A meu ver, possui o autor direito à indenização pelas benfeitorias
comprovadamente efetuadas no lote adquirido pelo mesmo junto à apelante, não
restando dúvida, também, de que a posse do apelado tenha sido exercida de
boa-fé.
Ressalte-se que incontroversa a realização de benfeitorias no lote em
questão, sendo que fora construída uma casa no lote adquirido, em que o
apelado constitui sua residência.
Observa-se dos autos, ainda, que o apelado agiu de boa-fé ao adquirir
legitimamente um imóvel para nele edificar morada, só não tendo quitado
todas as parcelas devido ao fato de não ter tido condições econômicas de
fazê-lo conforme alegado.
Portanto, sendo lícita a posse, já que amparada em contrato de compra e
venda, e comprovadas as benfeitorias, tenho como justo que o apelado receba
pelas mesmas.
A respeito do thema, dispõe o art. 1.219 do Código Civil:
``Art. 1.219. O possuidor de boa-fé tem direito à indenização das
benfeitorias necessárias e úteis, bem como quanto às voluptuárias, se não
lhes forem pagas, a levantá-las, quando o puder sem detrimento da coisa, e
poderá exercer direito de retenção pelo valor das benfeitorias necessárias e
úteis''.
A esse respeito:
``Ementa: Ação de rescisão de contrato de compromisso de compra e venda.
Indenização deferida a título de ressarcimento por benfeitorias realizadas
no imóvel.
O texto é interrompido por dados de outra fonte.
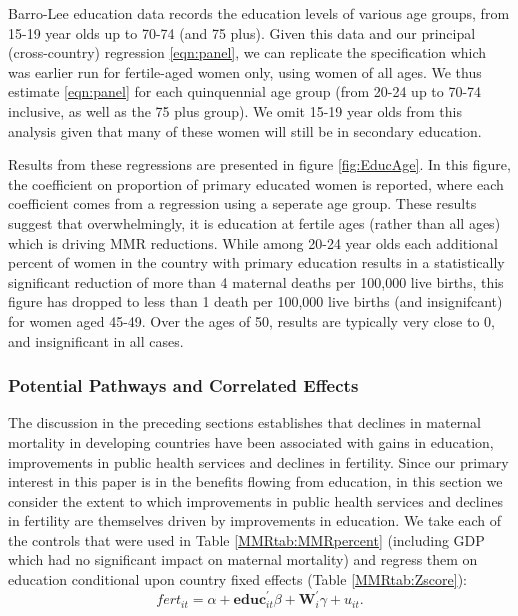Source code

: \documentclass{article}[12pt,subeqn]
\begin{document}
\begin{spacing}{1.4}
Barro-Lee education data records the education levels of various age groups,
from 15-19 year olds up to 70-74 (and 75 plus).  Given this data and our
principal (cross-country) regression \ref{eqn:panel}, we can replicate the
specification which was earlier run for fertile-aged women only, using women of
all ages.  We thus estimate \ref{eqn:panel} for each quinquennial age group
(from 20-24 up to 70-74 inclusive, as well as the 75 plus group).  We omit
15-19 year olds from this analysis given that many of these women will still
be in secondary education.

Results from these regressions are presented in figure \ref{fig:EducAge}. In
this figure, the coefficient on proportion of primary educated women is reported,
where each coefficient comes from a regression using a seperate age group.
These results suggest that overwhelmingly, it is education at fertile ages (rather
than all ages) which is driving MMR reductions.  While among 20-24 year olds
each additional percent of women in the country with primary education results in
a statistically significant reduction of more than 4 maternal deaths per 100,000
live births, this figure has dropped to less than 1 death per
100,000 live births (and insignifcant) for women aged 45-49.  Over the ages
of 50, results are typically very close to 0, and insignificant in all cases.


\subsubsection{Potential Pathways and Correlated Effects}
\label{ssscn:effects}
The discussion in the preceding sections establishes that declines in maternal 
mortality in developing countries have been associated with gains in education, 
improvements in public health services and declines in fertility. Since our 
primary interest in this paper is in the benefits flowing from education, in this 
section we consider the extent to which improvements in public health services and 
declines in fertility are themselves driven by improvements in education. We take 
each of the controls that were used in Table \ref{MMRtab:MMRpercent} (including 
GDP which had no significant impact on maternal mortality) and regress them on 
education conditional upon country fixed effects (Table \ref{MMRtab:Zscore}):
\begin{equation}
\label{eqn:Zscore}
  fert_{it}=\alpha + \mathbf{educ}^\prime_{it}\beta + \mathbf{W}^\prime_i\gamma 
  + u_{it}.
\end{equation}


\end{spacing}
\end{document}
Sentença de parcial procedência da demanda confirmada por seus
próprios fundamentos. - Rescindida promessa de compra e venda, sem que se
conclua pela culpa da parte autora, cabível a restituição ao estado
anterior, aí considerado o direito à indenização pelo promitente comprador
de benfeitoria que realizou no imóvel'' (Recurso Cível nº 71001433481,
Segunda Turma Recursal Cível, Turmas Recursais, Relator: Clovis Moacyr
Mattana Ramos, j. em 31.10.2007).
Diante do exposto, rejeito a preliminar e dou parcial provimento ao primeiro
e segundo apelos, para anular a cláusula quinta do contrato, declarando
rescindido o contrato de promessa de compra e venda celebrado entre as
partes, determinado que a apelante proceda à devolução do que pagou o
promissário comprador, deduzindo-se as despesas efetuadas e comprovadas pela
promitente vendedora, no valor de 10% do valor total das parcelas quitadas,
e também o percentual de 10% com referência à fruição do imóvel, tudo
devidamente corrigido desde a data do pagamento e com juros legais de 1% ao
mês, a partir da citação. Condeno a apelante, ainda, ao pagamento de
indenização pelas benfeitorias realizadas no imóvel, a serem apuradas em
liquidação.
Condeno o apelado ao pagamento de 60% das custas processuais e honorários
advocatícios referentes a ambos os processos, que fixo em R$ 1.500,00, e a
apelante, ao pagamento dos 40% restantes, considerando-se o mesmo valor
relativamente aos honorários advocatícios; no entanto, suspendo a
exigibilidade do pagamento em relação ao apelado, nos termos do art. 12 da
Lei 1.060/50, uma vez que o mesmo litiga sob o pálio da justiça gratuita.
Custas recursais, 40% pela apelante e 60% pelo apelado, ressalvando-se o
disposto no art. 12 da Lei 1.060/50 quanto ao apelado.
Votaram de acordo com o Relator os Desembargadores Evangelina Castilho
Duarte e Antônio de Pádua.
Súmula - REJEITARAM PRELIMINAR E DERAM PROVIMENTO PARCIAL.